Start of RECORDS FOR THIS EXERCISE
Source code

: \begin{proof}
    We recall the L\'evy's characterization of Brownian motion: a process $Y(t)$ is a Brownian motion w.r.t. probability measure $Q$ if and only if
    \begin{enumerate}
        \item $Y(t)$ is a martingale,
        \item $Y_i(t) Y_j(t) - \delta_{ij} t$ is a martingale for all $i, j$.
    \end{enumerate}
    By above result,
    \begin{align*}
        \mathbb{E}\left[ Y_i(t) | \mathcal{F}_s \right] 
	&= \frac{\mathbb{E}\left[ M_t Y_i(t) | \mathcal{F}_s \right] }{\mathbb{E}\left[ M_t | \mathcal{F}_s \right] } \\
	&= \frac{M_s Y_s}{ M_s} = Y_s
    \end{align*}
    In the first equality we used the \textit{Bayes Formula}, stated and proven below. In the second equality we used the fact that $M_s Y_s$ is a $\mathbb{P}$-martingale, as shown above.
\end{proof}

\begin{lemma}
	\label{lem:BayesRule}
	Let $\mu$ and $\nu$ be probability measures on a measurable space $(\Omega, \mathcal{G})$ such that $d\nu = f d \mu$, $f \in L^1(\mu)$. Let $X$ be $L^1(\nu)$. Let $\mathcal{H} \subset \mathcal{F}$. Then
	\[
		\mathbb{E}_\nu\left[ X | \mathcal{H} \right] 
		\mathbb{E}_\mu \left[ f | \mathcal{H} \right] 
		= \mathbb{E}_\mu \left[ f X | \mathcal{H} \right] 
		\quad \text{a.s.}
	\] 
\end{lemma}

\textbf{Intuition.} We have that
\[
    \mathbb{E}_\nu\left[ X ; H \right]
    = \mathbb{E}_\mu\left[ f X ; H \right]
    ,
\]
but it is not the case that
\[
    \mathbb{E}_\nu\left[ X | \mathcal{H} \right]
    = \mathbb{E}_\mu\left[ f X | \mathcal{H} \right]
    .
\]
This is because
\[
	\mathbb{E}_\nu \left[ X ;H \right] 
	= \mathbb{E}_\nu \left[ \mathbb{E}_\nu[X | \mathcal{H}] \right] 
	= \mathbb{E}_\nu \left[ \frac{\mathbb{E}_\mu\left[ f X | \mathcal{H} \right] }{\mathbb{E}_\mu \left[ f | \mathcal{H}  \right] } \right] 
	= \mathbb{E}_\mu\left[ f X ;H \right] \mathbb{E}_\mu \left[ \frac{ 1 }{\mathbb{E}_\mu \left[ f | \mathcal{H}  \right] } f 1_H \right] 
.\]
End of RECORDS FOR THIS EXERCISE
### PROMPT
Every line of the data should be output exactly as it was given.

### ANSWER BOX
Source code

: \begin{proof}
    We recall the L\'evy's characterization of Brownian motion: a process $Y(t)$ is a Brownian motion w.r.t. probability measure $Q$ if and only if
    \begin{enumerate}
        \item $Y(t)$ is a martingale,
        \item $Y_i(t) Y_j(t) - \delta_{ij} t$ is a martingale for all $i, j$.
    \end{enumerate}
    By above result,
    \begin{align*}
        \mathbb{E}\left[ Y_i(t) | \mathcal{F}_s \right] 
	&= \frac{\mathbb{E}\left[ M_t Y_i(t) | \mathcal{F}_s \right] }{\mathbb{E}\left[ M_t | \mathcal{F}_s \right] } \\
	&= \frac{M_s Y_s}{ M_s} = Y_s
    \end{align*}
    In the first equality we used the \textit{Bayes Formula}, stated and proven below. In the second equality we used the fact that $M_s Y_s$ is a $\mathbb{P}$-martingale, as shown above.
\end{proof}

\begin{lemma}
	\label{lem:BayesRule}
	Let $\mu$ and $\nu$ be probability measures on a measurable space $(\Omega, \mathcal{G})$ such that $d\nu = f d \mu$, $f \in L^1(\mu)$. Let $X$ be $L^1(\nu)$. Let $\mathcal{H} \subset \mathcal{F}$. Then
	\[
		\mathbb{E}_\nu\left[ X | \mathcal{H} \right] 
		\mathbb{E}_\mu \left[ f | \mathcal{H} \right] 
		= \mathbb{E}_\mu \left[ f X | \mathcal{H} \right] 
		\quad \text{a.s.}
	\] 
\end{lemma}

\textbf{Intuition.} We have that
\[
    \mathbb{E}_\nu\left[ X ; H \right]
    = \mathbb{E}_\mu\left[ f X ; H \right]
    ,
\]
but it is not the case that
\[
    \mathbb{E}_\nu\left[ X | \mathcal{H} \right]
    = \mathbb{E}_\mu\left[ f X | \mathcal{H} \right]
    .
\]
This is because
\[
	\mathbb{E}_\nu \left[ X ;H \right] 
	= \mathbb{E}_\nu \left[ \mathbb{E}_\nu[X | \mathcal{H}] \right] 
	= \mathbb{E}_\nu \left[ \frac{\mathbb{E}_\mu\left[ f X | \mathcal{H} \right] }{\mathbb{E}_\mu \left[ f | \mathcal{H}  \right] } \right] 
	= \mathbb{E}_\mu\left[ f X ;H \right] \mathbb{E}_\mu \left[ \frac{ 1 }{\mathbb{E}_\mu \left[ f | \mathcal{H}  \right] } f 1_H \right] 
.\]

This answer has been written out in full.